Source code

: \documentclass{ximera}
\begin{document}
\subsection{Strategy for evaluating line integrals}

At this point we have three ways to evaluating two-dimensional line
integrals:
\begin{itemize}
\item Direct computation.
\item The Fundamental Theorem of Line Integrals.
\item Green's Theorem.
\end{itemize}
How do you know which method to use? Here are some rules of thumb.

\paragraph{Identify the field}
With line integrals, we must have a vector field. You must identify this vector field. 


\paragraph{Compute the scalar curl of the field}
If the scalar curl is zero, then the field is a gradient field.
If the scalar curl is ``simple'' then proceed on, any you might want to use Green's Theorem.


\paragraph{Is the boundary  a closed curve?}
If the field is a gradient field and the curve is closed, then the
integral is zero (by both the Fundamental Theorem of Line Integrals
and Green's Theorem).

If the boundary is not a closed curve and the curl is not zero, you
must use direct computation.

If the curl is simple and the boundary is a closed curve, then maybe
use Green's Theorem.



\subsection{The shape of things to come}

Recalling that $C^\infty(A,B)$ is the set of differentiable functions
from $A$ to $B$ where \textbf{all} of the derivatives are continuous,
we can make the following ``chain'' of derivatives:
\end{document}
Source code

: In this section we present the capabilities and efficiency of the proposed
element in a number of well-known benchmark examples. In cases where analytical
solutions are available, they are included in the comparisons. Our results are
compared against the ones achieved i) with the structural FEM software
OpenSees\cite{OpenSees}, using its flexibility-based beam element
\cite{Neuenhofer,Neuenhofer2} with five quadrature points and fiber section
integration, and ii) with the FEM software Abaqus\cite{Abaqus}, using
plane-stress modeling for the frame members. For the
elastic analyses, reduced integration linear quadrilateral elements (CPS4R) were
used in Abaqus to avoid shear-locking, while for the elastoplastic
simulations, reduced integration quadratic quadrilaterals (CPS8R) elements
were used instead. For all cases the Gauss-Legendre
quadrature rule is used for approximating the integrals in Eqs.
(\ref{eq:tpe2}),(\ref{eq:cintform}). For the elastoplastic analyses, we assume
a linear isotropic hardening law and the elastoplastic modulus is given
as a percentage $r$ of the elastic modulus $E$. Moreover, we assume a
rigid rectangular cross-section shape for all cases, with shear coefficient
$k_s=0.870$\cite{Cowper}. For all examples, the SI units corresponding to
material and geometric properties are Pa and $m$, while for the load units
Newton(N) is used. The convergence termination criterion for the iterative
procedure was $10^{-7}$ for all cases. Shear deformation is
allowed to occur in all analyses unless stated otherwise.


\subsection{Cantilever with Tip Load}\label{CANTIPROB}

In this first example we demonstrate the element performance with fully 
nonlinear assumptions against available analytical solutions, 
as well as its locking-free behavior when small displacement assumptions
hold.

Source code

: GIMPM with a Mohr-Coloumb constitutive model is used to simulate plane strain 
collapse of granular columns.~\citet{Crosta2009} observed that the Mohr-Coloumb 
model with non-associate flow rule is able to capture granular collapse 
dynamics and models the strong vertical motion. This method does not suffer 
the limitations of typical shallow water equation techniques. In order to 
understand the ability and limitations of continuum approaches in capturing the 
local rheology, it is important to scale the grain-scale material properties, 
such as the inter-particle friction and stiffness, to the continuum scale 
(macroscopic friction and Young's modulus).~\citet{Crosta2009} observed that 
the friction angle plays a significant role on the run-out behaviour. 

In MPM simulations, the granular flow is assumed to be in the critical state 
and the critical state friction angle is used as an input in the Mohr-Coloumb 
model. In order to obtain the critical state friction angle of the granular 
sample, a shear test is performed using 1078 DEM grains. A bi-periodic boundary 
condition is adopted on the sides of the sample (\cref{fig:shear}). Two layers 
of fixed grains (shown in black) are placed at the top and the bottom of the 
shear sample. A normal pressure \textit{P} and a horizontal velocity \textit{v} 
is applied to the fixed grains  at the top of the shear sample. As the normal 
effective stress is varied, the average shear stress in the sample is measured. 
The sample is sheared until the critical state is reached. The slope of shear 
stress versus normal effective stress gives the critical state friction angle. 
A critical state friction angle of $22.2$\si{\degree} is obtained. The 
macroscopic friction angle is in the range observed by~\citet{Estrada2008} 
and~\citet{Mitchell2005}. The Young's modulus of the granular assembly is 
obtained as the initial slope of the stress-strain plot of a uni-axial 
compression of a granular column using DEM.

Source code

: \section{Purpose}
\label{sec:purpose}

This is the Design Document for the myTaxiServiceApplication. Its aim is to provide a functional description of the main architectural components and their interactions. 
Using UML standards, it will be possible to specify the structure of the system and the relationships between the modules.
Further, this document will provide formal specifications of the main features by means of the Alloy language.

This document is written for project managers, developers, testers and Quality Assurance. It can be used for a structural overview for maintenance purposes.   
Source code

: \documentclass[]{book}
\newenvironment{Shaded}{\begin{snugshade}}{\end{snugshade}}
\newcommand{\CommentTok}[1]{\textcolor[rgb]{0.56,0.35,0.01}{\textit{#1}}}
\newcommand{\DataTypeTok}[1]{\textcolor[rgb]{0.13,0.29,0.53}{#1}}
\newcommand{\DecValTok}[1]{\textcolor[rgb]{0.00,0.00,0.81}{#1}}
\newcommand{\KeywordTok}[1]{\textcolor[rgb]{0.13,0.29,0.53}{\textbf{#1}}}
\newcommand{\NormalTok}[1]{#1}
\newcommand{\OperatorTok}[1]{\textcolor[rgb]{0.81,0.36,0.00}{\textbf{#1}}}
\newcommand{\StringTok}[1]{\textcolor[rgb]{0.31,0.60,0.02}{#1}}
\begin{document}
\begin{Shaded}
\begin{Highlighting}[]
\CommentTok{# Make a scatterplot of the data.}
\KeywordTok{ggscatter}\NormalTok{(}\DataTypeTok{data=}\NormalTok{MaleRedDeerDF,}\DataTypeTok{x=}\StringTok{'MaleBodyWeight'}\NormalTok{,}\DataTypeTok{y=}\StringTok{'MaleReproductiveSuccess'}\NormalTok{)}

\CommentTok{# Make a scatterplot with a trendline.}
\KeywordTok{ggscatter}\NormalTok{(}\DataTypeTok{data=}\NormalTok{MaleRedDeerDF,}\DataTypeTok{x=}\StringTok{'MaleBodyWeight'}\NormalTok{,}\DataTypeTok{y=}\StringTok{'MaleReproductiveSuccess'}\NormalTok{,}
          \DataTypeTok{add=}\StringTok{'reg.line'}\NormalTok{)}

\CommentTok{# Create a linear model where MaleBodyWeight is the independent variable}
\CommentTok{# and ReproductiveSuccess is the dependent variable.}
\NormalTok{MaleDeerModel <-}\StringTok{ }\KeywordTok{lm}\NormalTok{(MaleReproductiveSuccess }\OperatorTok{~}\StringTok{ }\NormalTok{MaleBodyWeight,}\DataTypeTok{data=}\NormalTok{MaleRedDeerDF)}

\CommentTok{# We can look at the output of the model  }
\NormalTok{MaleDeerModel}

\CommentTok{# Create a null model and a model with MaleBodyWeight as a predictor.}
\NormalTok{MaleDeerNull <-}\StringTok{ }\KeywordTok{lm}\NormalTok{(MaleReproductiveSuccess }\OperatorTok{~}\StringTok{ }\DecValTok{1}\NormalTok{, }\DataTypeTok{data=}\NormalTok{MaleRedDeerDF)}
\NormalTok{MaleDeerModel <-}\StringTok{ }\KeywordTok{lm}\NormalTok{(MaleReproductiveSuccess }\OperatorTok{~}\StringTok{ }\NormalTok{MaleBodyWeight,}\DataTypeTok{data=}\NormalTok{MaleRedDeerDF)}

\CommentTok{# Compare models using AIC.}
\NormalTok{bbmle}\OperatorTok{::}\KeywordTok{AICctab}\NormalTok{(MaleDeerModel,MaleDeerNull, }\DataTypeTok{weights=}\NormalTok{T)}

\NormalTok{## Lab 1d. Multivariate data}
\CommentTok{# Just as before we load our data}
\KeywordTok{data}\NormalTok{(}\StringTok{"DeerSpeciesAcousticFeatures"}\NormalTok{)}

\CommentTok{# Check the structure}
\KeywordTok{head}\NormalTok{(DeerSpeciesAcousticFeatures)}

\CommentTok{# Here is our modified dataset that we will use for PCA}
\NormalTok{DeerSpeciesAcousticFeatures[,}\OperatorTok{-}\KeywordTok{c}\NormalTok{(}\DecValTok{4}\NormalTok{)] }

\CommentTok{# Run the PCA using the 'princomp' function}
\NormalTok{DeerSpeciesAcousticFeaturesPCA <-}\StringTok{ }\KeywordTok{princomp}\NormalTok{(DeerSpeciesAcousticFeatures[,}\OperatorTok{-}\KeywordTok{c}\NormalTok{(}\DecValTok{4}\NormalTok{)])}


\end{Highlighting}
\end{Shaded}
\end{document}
================
## TASK ITEM
How many lines of the entries above contain the word "simple"? Give the number alone.

## ANSWER TO THE EXERCISE
2